Я — двадцать четыре тысячи долларов в год плюс бенефиты, минус дантист, минус очки (а мне и не надо), плюс неважный английский. Впрочем, это, наверняка, тоже минус. Я жутко боюсь потерять эту работу, потому что боюсь, что Борька потеряет свою. Еще боюсь компьютера. Он это чувствует, скотина, и выкидывает фортели. Плоскозадая моль Кэрол, микроначальница моя, подбирается со спины, сверлит глазом, делает замечания. Ненавижу, когда подкрадываются со спины. Это атавизм, конечно, но не мне с ним бороться. Пусть будет. Кажется, она специально старается говорить быстро и невнятно, чтобы я переспрашивала. Впрочем, мои ответы — тоже не подарок для Кэрол, мне и стараться для этого не надо. Так мы с ней и мучаемся. Я каждый день должна приходить одетой по-другому, но достаточно безобразно, чтобы, боже упаси, не оказаться наряднее начальницы. Это вызвало у меня парадоксальную реакцию: стала равнодушна к тряпкам. Я — бывшая щеголиха и модница.
Я — жена моего шизанувшегося от доступных щедрот Америки мужа Борьки, инженера-механика на тридцать восемь тысяч в год. Мы с мужем иногда общаемся:
— Ты знаешь, что в газете написано? В «Старе» сегодня потрясающий сейл. Куриные ляжки по ноль долларов девяносто девять центов за паунд! Дина, ты слышала, что по телевизору Буш говорил?
— И девять десятых.
— Что девять десятых? Ты вообще слышишь, что я тебе говорю?
— Девяносто девять и девять десятых цента за паунд ляжек, я полагаю. Бежим туда бегом. Мороженые куриные ляжки выглядят современно и сексуально. Они наполнят наши желудки новым содержанием, а их цена повысит наше благосостояние. Мы купим их много. На Буше был красный галстук, он сказал, что очень старается и все будет хорошо. Мы всех победим.
— Не юродствуй! Ты же знаешь, что эти дурацкие шуточки меня раздражают.

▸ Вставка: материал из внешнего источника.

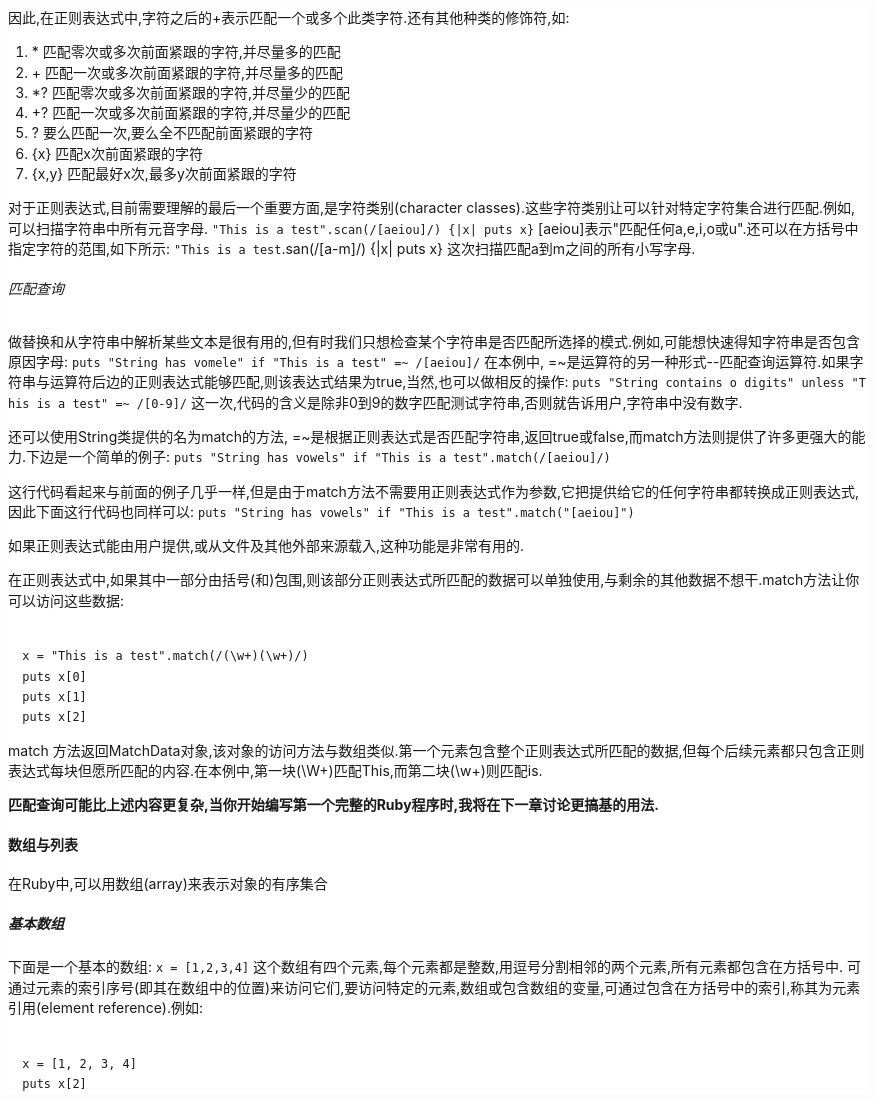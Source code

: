 因此,在正则表达式中,字符之后的+表示匹配一个或多个此类字符.还有其他种类的修饰符,如:

1. \* 匹配零次或多次前面紧跟的字符,并尽量多的匹配
2. \+ 匹配一次或多次前面紧跟的字符,并尽量多的匹配
3. \*? 匹配零次或多次前面紧跟的字符,并尽量少的匹配
4. \+? 匹配一次或多次前面紧跟的字符,并尽量少的匹配
5. ? 要么匹配一次,要么全不匹配前面紧跟的字符
6. \{x} 匹配x次前面紧跟的字符
7. \{x,y} 匹配最好x次,最多y次前面紧跟的字符

对于正则表达式,目前需要理解的最后一个重要方面,是字符类别(character classes).这些字符类别让可以针对特定字符集合进行匹配.例如,可以扫描字符串中所有元音字母.
`"This is a test".scan(/[aeiou]/) {|x| puts x}`
[aeiou]表示"匹配任何a,e,i,o或u".还可以在方括号中指定字符的范围,如下所示:
`"This is a test`.san(/[a-m]/) {|x| puts x}
这次扫描匹配a到m之间的所有小写字母.
###### 匹配查询
做替换和从字符串中解析某些文本是很有用的,但有时我们只想检查某个字符串是否匹配所选择的模式.例如,可能想快速得知字符串是否包含原因字母:
`puts "String has vomele" if "This is a test" =~ /[aeiou]/`
在本例中, =~是运算符的另一种形式--匹配查询运算符.如果字符串与运算符后边的正则表达式能够匹配,则该表达式结果为true,当然,也可以做相反的操作:
`puts "String contains o digits" unless "This is a test" =~ /[0-9]/`
这一次,代码的含义是除非0到9的数字匹配测试字符串,否则就告诉用户,字符串中没有数字.

还可以使用String类提供的名为match的方法, =~是根据正则表达式是否匹配字符串,返回true或false,而match方法则提供了许多更强大的能力.下边是一个简单的例子:
`puts "String has vowels" if "This is a test".match(/[aeiou]/)`

这行代码看起来与前面的例子几乎一样,但是由于match方法不需要用正则表达式作为参数,它把提供给它的任何字符串都转换成正则表达式,因此下面这行代码也同样可以:
`puts "String has vowels" if "This is a test".match("[aeiou]")`

如果正则表达式能由用户提供,或从文件及其他外部来源载入,这种功能是非常有用的.

在正则表达式中,如果其中一部分由括号(和)包围,则该部分正则表达式所匹配的数据可以单独使用,与剩余的其他数据不想干.match方法让你可以访问这些数据:

<code>
  x = "This is a test".match(/(\w+)(\w+)/)
  puts x[0]
  puts x[1]
  puts x[2]
</code>

match 方法返回MatchData对象,该对象的访问方法与数组类似.第一个元素包含整个正则表达式所匹配的数据,但每个后续元素都只包含正则表达式每块但愿所匹配的内容.在本例中,第一块(\W+)匹配This,而第二块(\w+)则匹配is.

**匹配查询可能比上述内容更复杂,当你开始编写第一个完整的Ruby程序时,我将在下一章讨论更搞基的用法.**

#### 数组与列表
在Ruby中,可以用数组(array)来表示对象的有序集合

##### 基本数组
下面是一个基本的数组:
`x = [1,2,3,4]`
这个数组有四个元素,每个元素都是整数,用逗号分割相邻的两个元素,所有元素都包含在方括号中.
可通过元素的索引序号(即其在数组中的位置)来访问它们,要访问特定的元素,数组或包含数组的变量,可通过包含在方括号中的索引,称其为元素引用(element reference).例如:

<code>
  x = [1, 2, 3, 4]
  puts x[2]
</code>
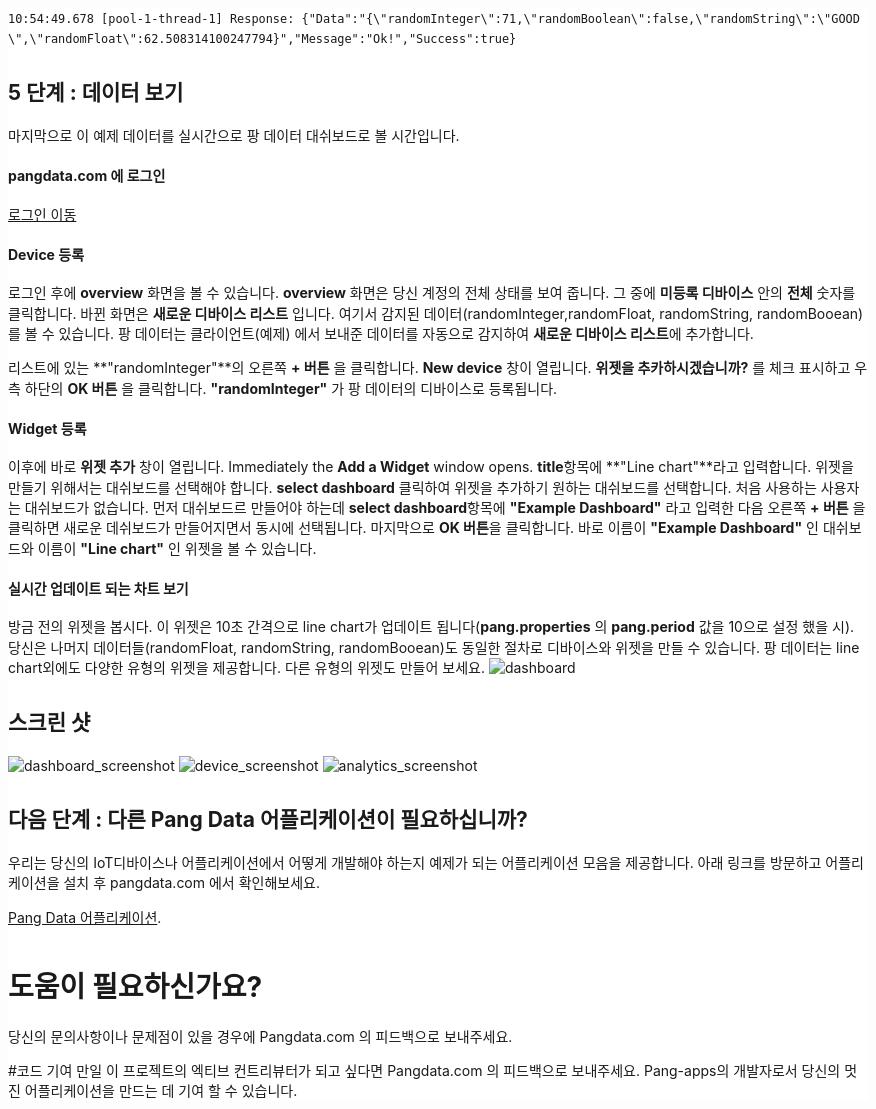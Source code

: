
```log
10:54:49.678 [pool-1-thread-1] Response: {"Data":"{\"randomInteger\":71,\"randomBoolean\":false,\"randomString\":\"GOOD\",\"randomFloat\":62.508314100247794}","Message":"Ok!","Success":true}
```


## 5 단계 : 데이터 보기

마지막으로 이 예제 데이터를 실시간으로 팡 데이터 대쉬보드로 볼 시간입니다.

#### pangdata.com 에 로그인
<a href="http://pangdata.com/pa/login" target="_blank">로그인 이동</a>


#### Device 등록

로그인 후에 **overview** 화면을 볼 수 있습니다. **overview** 화면은 당신 계정의 전체 상태를 보여 줍니다. 그 중에 **미등록 디바이스** 안의 **전체** 숫자를 클릭합니다.
바뀐 화면은 **새로운 디바이스 리스트** 입니다. 여기서 감지된 데이터(randomInteger,randomFloat, randomString, randomBooean)를 볼 수 있습니다. 팡 데이터는 클라이언트(예제) 에서 보내준 데이터를 자동으로 감지하여 **새로운 디바이스 리스트**에 추가합니다.

리스트에 있는 **"randomInteger"**의 오른쪽 **+ 버튼** 을 클릭합니다. **New device** 창이 열립니다.
**위젯을 추카하시겠습니까?** 를 체크 표시하고 우측 하단의 **OK 버튼** 을 클릭합니다.
**"randomInteger"** 가 팡 데이터의 디바이스로 등록됩니다.


#### Widget 등록
이후에 바로 **위젯 추가** 창이 열립니다.
Immediately the **Add a Widget** window opens. **title**항목에 **"Line chart"**라고 입력합니다. 위젯을 만들기 위해서는 대쉬보드를 선택해야 합니다. **select dashboard** 클릭하여 위젯을 추가하기 원하는 대쉬보드를 선택합니다. 처음 사용하는 사용자는 대쉬보드가 없습니다. 먼저 대쉬보드르 만들어야 하는데 **select dashboard**항목에 **"Example Dashboard"** 라고 입력한 다음 오른쪽 **+ 버튼** 을 클릭하면 새로운 데쉬보드가 만들어지면서 동시에 선택됩니다.
마지막으로 **OK 버튼**을 클릭합니다. 바로 이름이 **"Example Dashboard"** 인 대쉬보드와 이름이 **"Line chart"** 인 위젯을 볼 수 있습니다.


#### 실시간 업데이트 되는 차트 보기
방금 전의 위젯을 봅시다. 이 위젯은 10초 간격으로 line chart가 업데이트 됩니다(**pang.properties** 의 **pang.period** 값을 10으로 설정 했을 시). 당신은 나머지 데이터들(randomFloat, randomString, randomBooean)도 동일한 절차로 디바이스와 위젯을 만들 수 있습니다. 팡 데이터는 line chart외에도 다양한 유형의 위젯을 제공합니다. 다른 유형의 위젯도 만들어 보세요.
![dashboard](https://raw.githubusercontent.com/pangdata/pang-sdk-java/master/screenshots/getting_start_result.gif)


## 스크린 샷
![dashboard_screenshot](https://raw.githubusercontent.com/pangdata/pang-sdk-java/master/screenshots/example_dashboard.gif)
![device_screenshot](https://raw.githubusercontent.com/pangdata/pang-sdk-java/master/screenshots/device_rowdata.JPG)
![analytics_screenshot](https://raw.githubusercontent.com/pangdata/pang-sdk-java/master/screenshots/analytics.JPG)


## 다음 단계 : 다른 Pang Data 어플리케이션이 필요하십니까?
우리는 당신의 IoT디바이스나 어플리케이션에서 어떻게 개발해야 하는지 예제가 되는 어플리케이션 모음을 제공합니다. 아래 링크를 방문하고 어플리케이션을 설치 후 pangdata.com 에서 확인해보세요.

<a href="https://github.com/pang-apps/" target="_blank">Pang Data 어플리케이션</a>.


# 도움이 필요하신가요?
당신의 문의사항이나 문제점이 있을 경우에 Pangdata.com 의 피드백으로 보내주세요.


#코드 기여
만일 이 프로젝트의 엑티브 컨트리뷰터가 되고 싶다면 Pangdata.com 의 피드백으로 보내주세요. Pang-apps의 개발자로서 당신의 멋진 어플리케이션을 만드는 데 기여 할 수 있습니다.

Невозможно поговорить, как с человеком.
— Да.
— Что «да»? Что «да»?!
— Да, невозможно, нет.
Он делает такое лицо, как будто хочет выйти из комнаты и гордо хлопнуть дверью. Сочувствую и сожалею: в нашей американской квартире двери отсутствуют — арочки и переходы. Но безвыходных положений нет, Борик выделяет адреналин и пинает кресло. Включает телевизор. Смотрит музыкальную рекламу крема для бритья «Ногзима». На седьмом канале — прогрессивное ращение волос на лысине — это актуально. На четырнадцатом бегут и стреляют — прощелкивает. На тридевятом публично обсуждают: права ли свекровь, дважды назвав невестку сучьей дочерью и разорвав на ней блузку.